Our guides talk about how favourite lakes can disappear overnight, how mountains of packed ice tumble into nothingness, vast ravines open up unexpectedly and the landscape is transformed completely from year to year. Our guides also like to reminisce about favourite adventures.

There was an researcher who embedded an ice pick in his skull...

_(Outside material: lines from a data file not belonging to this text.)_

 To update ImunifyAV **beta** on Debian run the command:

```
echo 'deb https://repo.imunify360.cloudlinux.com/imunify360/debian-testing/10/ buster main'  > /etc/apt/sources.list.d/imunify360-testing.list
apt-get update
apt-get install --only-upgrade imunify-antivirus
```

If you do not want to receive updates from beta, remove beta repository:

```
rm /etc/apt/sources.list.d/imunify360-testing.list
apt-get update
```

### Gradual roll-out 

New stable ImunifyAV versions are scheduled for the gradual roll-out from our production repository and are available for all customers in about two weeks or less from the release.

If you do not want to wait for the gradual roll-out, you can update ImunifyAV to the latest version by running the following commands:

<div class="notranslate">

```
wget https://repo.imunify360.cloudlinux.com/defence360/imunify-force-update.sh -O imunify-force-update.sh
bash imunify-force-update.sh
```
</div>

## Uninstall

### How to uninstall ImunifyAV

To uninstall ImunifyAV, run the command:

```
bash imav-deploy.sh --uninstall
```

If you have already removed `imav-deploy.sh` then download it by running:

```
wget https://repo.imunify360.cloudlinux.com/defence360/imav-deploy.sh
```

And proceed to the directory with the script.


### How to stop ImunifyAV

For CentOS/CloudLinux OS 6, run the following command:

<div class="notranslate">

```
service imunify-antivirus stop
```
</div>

Kim Peterson, self-styled ‘Safety Kim’, has “never lost” a tourist. And this is said without even the glimmer of a smile, because his job is to point out the stuff you can easily forget. “If you want to keep all your toes don’t forget you’re wearing crampons and that they can pierce any boot leather,” he says. “When you walk, walk wide like John Wayne.”

 

Peterson has a penchant for going underground. He’s taken numerous cave explorers (and documentary film teams) deep within the labyrinthine intestines of the ice sheet to marvel at glossy frozen halls of ice, secret underground lakes and hidden waterfalls. He tells us how two people on a rope can save a third if they fall, but one on one, well “that’s a problem”. Still, nothing freezes your mind more than the tale of the Arctic researcher who accidently embedded an ice pick in his skull and then managed to walk back to camp (he survived).

 

Over steaming hot chocolate sitting on the ice cold, using a sliver of jacket Gore-Tex as a cushion, Greenlandic guide Adam Lyberth shows some of the “7,000 pictures” on his camera. Like the Northern Lights – stuff we’re missing because it’s too early in the year. The images show glowing 100-mile high paranormal movie spectres. Lyberth says they are sun-charged particles colliding at high altitude (or something) but the Greenlandic explanation of the dead playing with a walrus skull sounds more romantic.

 

Town is populated by 550 people, an airstrip and three wrecked planes

The next day it’s time to pack up camp. Every thing must go: the tents, the sleds, the pots, the pans, the toilet container. A wind blows up and unscrewed tent material slaps against the ice while ropes whip the bruised sky. Then you tie on the sleds that slither disobediently across the ice dunes. It’s not easy.

 

There are people who pay to do this every day when they trek across the Greenlandic ice cap from the west to east coast. It takes about four weeks, but the training beforehand can take months before you’re up to the sort of physical and psychological toughness that allows you to a) ski for eight hours at night and b) devour boil-in-a-bag meat on a daily basis.

 

That night our little group of wannabe explorers enjoys a buffet dinner in the closest available approximation of civilisation, the former US military base of Kangerlussuaq. The town is populated by 550 people, 30km of road, an airstrip, bowling alley, police station, museum, store and the wrecks of three US Air Force Lockheed T-33 Silverstars that crashed in a 1968 whiteout.

 

The buffet dinner is light years away from freeze-dried chilli. Weighing down the table are plates of whale carpaccio, reindeer steak, smoked musk ox and homemade cake. The whale skin or mattak is particularly chewy.

 

We are a fortnight late for polar bear steak. A starving one-year-old had been discovered desperately eating seaweed near the harbour. Bears rarely visit Kangerlussuaq and the last time one wandered into town in 1998 it found itself skinned and mounted on local museum wall. A similar fate awaited the latest arrival. A police marksman killed the animal before it could reach the edge of town.

 

At the Polar Bear Inn that Saturday night there was little talk of bear shootings, ice caps or crampons. The focus of probably the most mixed crowd on Earth – Kangerlussuaq locals in fishnet tights, radar station operators in North Face and US military wearing serious frowns – was to squeeze as many stubby bottle Carlsbergs down their throats as possible. It was here we made the most stunning discovery of our visit; Greenlanders are shockingly good at table football.